Driven by a hunger for profits and blind sense of competition, and willing to neglect even the clearest legal requirements, companies across Europe are prepared to risk the safety of workers in the glass production industry.
Manufacturers still tend to believe that CE marking in the Europe is somewhat ‘optional’.
However, Robert Kaiser, CEO of UK based CutPRO® states: “As a supplier of Personal Protective Equipment (PPE) it is legal duty to ensure that all products sold are compliant with European laws. This is to guarantee the health, safety and well-being of those wearing the products.”

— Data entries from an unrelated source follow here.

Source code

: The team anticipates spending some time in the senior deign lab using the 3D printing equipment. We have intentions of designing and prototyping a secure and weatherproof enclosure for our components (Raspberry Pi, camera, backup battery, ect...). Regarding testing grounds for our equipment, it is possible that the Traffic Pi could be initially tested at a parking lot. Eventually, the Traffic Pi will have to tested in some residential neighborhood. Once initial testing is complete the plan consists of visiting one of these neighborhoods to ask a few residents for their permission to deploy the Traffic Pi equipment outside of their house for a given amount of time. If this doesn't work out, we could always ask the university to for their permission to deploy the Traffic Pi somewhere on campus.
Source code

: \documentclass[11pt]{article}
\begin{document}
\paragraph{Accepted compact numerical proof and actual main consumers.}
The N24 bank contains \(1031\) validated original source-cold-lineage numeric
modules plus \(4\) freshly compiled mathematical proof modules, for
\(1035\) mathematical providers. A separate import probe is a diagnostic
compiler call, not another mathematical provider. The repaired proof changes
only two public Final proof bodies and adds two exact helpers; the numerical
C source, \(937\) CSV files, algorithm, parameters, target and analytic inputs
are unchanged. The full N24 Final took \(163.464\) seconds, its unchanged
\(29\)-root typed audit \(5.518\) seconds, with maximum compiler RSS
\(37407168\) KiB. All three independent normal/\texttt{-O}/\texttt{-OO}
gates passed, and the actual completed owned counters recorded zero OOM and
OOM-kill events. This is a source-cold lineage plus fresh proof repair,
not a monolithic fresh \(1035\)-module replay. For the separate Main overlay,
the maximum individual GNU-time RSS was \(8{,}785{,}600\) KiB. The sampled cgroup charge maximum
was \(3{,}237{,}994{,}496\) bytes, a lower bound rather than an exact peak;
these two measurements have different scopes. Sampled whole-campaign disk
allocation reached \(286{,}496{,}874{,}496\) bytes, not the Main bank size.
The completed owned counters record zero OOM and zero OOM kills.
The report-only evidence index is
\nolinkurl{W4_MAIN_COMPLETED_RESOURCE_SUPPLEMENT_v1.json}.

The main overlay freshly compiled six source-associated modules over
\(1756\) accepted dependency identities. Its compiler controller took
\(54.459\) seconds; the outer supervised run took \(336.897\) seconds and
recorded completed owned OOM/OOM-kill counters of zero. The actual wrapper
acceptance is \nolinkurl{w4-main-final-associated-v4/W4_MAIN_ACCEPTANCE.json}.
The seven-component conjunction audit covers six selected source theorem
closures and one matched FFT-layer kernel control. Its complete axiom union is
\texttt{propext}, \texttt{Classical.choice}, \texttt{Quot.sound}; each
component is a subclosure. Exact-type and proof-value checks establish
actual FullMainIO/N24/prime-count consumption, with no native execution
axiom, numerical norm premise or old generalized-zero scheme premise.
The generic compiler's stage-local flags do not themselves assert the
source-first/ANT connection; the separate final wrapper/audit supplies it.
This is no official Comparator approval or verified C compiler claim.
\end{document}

“The supporting law within Europe is ‘Regulation (EU) 2016/425’ which clearly states that all PPE must be CE certified. There is no question about it, not to comply with this law is a direct breach of not only European law but the laws of that member state. “
Robert Kaiser also offers a simplified, condensed version, highlighting the key points of this European regulation:
“All clothing to be worn or held by any end user to offer any type of protection is PPE and as such must be CE certified for sale in the European Union.“
“If one’s customer is using the clothing for protection and/or to improve the health and safety of the wearer at a workplace then they should be using appropriately CE market products.”
“One is not allowed to sell anything within the EU that could be defined as PPE without appropriate CE marking.”
Companies that either produce or process glass should also be aware that there is a new performance standard, which manufacturers of cut resistant clothing should test their garments against. But not many do. Why not?
The EN 388:2016 is a more stringent updated standard in comparison to the previous EN 388:2003 and offers the end consumer a much more realists ‘real life’ result.
The main change is that the garments will now be tested to both a circular blade and a straight blade cut. Circular blade testing is now carried out for more cycles than previously, which means that it is harder for garments to achieve a higher level of cut resistance. This means that under the new standard, a glove’s/garment’s cut resistance may appear lower in 2016 than it did in 2003.
Garments will now receive between a Level A and a Level F, with Level F being the highest that a glove can achieve. The highest levels of cut resistance under the new standard (Level C to Level F) are more comprehensive and accurate.
The abrasion testing is now carried out using different test paper. As a result, cut resistant garments may receive a lower score under EN 388:2016 to the score originally awarded under EN 388:2003.
There is no change in the testing procedure of the puncture resistance. However, the EN 388:2016 is still relevant. There is no guarantee that a garment made from a puncture resistant fabric will stop a sharp object, but such garment has a much better chance of preventing or reducing an injury compared to a garment made from a fabric offering a low or no puncture resistance.
European glass companies purchasing cut resistant clothing will have identified a realistic risk to the safety of their workforce. Both, the legal requirements for this type of clothing to be CE certified and for it to be tested against the latest available performance standard is of utmost importance.